(Stored data entries)

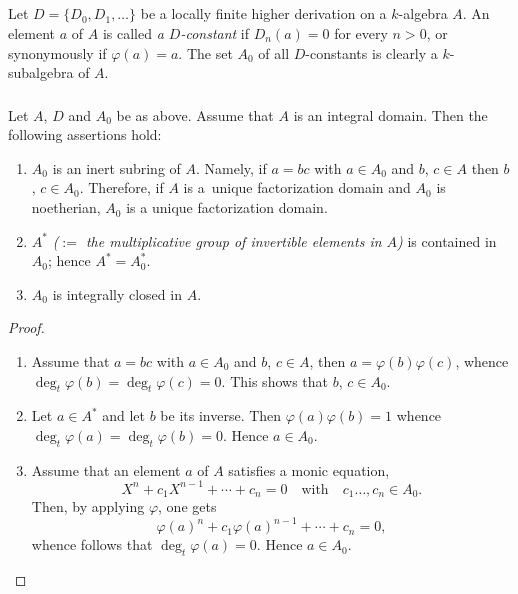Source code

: \subsection{}\label{chap1:1.3}
Let $D=\{D_{0},D_{1},\ldots\}$ be a locally finite higher derivation
on a $k$-algebra $A$. An element $a$ of $A$ is called {\em a
  $D$-constant} if $D_{n}(a)=0$ for every $n>0$, or synonymously if
$\varphi(a)=a$. The set $A_{0}$ of all $D$-constants is clearly a
$k$-subalgebra of $A$.

\subsubsection{}\label{chap1:1.3.1}
\begin{lemma*}
  Let $A$, $D$ and $A_{0}$ be as above. Assume that $A$ is an integral
  domain. Then the following assertions hold:
  \begin{enumerate}
    \renewcommand{\labelenumi}{\rm(\theenumi)}
  \item $A_{0}$ is an inert subring of $A$. Namely, if $a=bc$ with $a\in
    A_{0}$ and $b$, $c\in A$ then $b$, $c\in A_{0}$. Therefore, if $A$
    is a\pageoriginale\ unique factorization domain and $A_{0}$ is
    noetherian, $A_{0}$ is a unique factorization domain.
    
  \item $A^{\ast}$ {\em ($:=$ the multiplicative group of invertible elements
    in $A$)} is contained in $A_{0}$; hence $A^{\ast}=A^{\ast}_{0}$.
    
  \item $A_{0}$ is integrally closed in $A$.
  \end{enumerate}
\end{lemma*}

\begin{proof}
\begin{enumerate}
\renewcommand{\labelenumi}{\rm(\theenumi)}
\item Assume that $a=bc$ with $a\in A_{0}$ and $b$, $c\in A$, then
  $a=\varphi(b)\varphi(c)$, whence
  $\deg_{t}\varphi(b)=\deg_{t}\varphi(c)=0$. This shows that $b$,
  $c\in A_{0}$.

\item Let $a\in A^{\ast}$ and let $b$ be its inverse. Then
  $\varphi(a)\varphi(b)=1$ whence
  $\deg_{t}\varphi(a)=\deg_{t}\varphi(b)=0$. Hence $a\in A_{0}$.

\item Assume that an element $a$ of $A$ satisfies a monic equation,
$$
X^{n}+c_{1}X^{n-1}+\cdots+c_{n}=0\quad\text{with}\quad
c_{1}\ldots,c_{n}\in A_{0}.
$$
Then, by applying $\varphi$, one gets
$$
\varphi(a)^{n}+c_{1}\varphi(a)^{n-1}+\cdots+c_{n}=0,
$$
whence follows that $\deg_{t}\varphi(a)=0$. Hence $a\in A_{0}$.
\end{enumerate}
\end{proof}


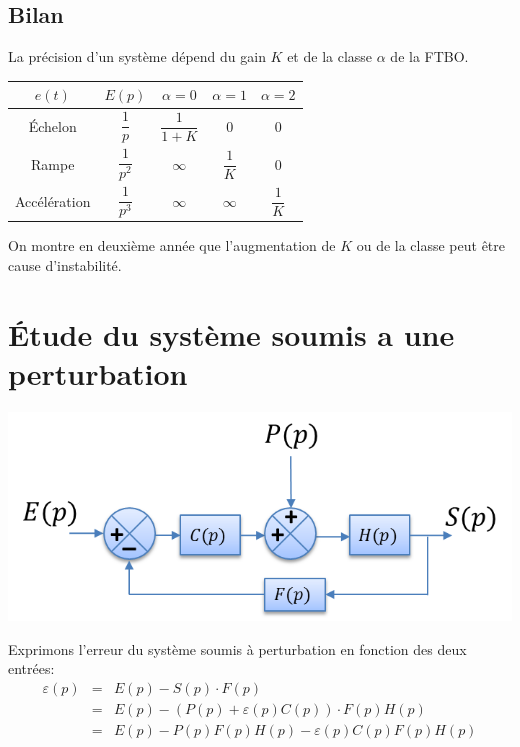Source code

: \documentclass[10pt,fleqn]{article} %
\begin{document}
\newpage 

\subsection{Bilan}

\begin{resultat}
La précision d'un système dépend du gain $K$ et de la classe $\alpha$ de la FTBO. 
\begin{center}
\begin{tabular}{|c|c|c|c|c|}
\hline
$e(t)$ & $E(p)$ & $\alpha=0$ & $\alpha=1 $ & $\alpha=2$ \\
\hline
Échelon & $\dfrac{1}{p}$ & $\dfrac{1}{1+K}$ & 0 & 0 \\
\hline
Rampe & $\dfrac{1}{p^2}$ & $\infty$ & $\dfrac{1}{K}$ & 0 \\
\hline
Accélération & $\dfrac{1}{p^3}$ & $\infty$ & $\infty$ & $\dfrac{1}{K}$ \\
\hline
\end{tabular}
\end{center}
\end{resultat}

\begin{rem}
On montre en deuxième année que l'augmentation de $K$ ou de la classe peut être cause d'instabilité.
\end{rem}


\section{Étude du système soumis a une perturbation}
\begin{center}
\includegraphics[width=.5\textwidth]{images/bloc1.png}
\end{center}

Exprimons l'erreur du système soumis à perturbation en fonction des deux entrées:
\begin{eqnarray*}
\varepsilon(p) 
&=& E(p)-S(p)\cdot F(p) \\
&=& E(p)-\left(P(p)+\varepsilon(p)C(p)\right)\cdot F(p)H(p) \\
&=& E(p)-P(p)F(p)H(p)-\varepsilon(p)C(p)F(p)H(p) \\
\end{eqnarray*}
\end{document}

» WHAT IS EXPECTED: Read through the entries and copy each line in which "unique" appears.

» RESULT OF THE TASK:
    is a\pageoriginale\ unique factorization domain and $A_{0}$ is
    noetherian, $A_{0}$ is a unique factorization domain.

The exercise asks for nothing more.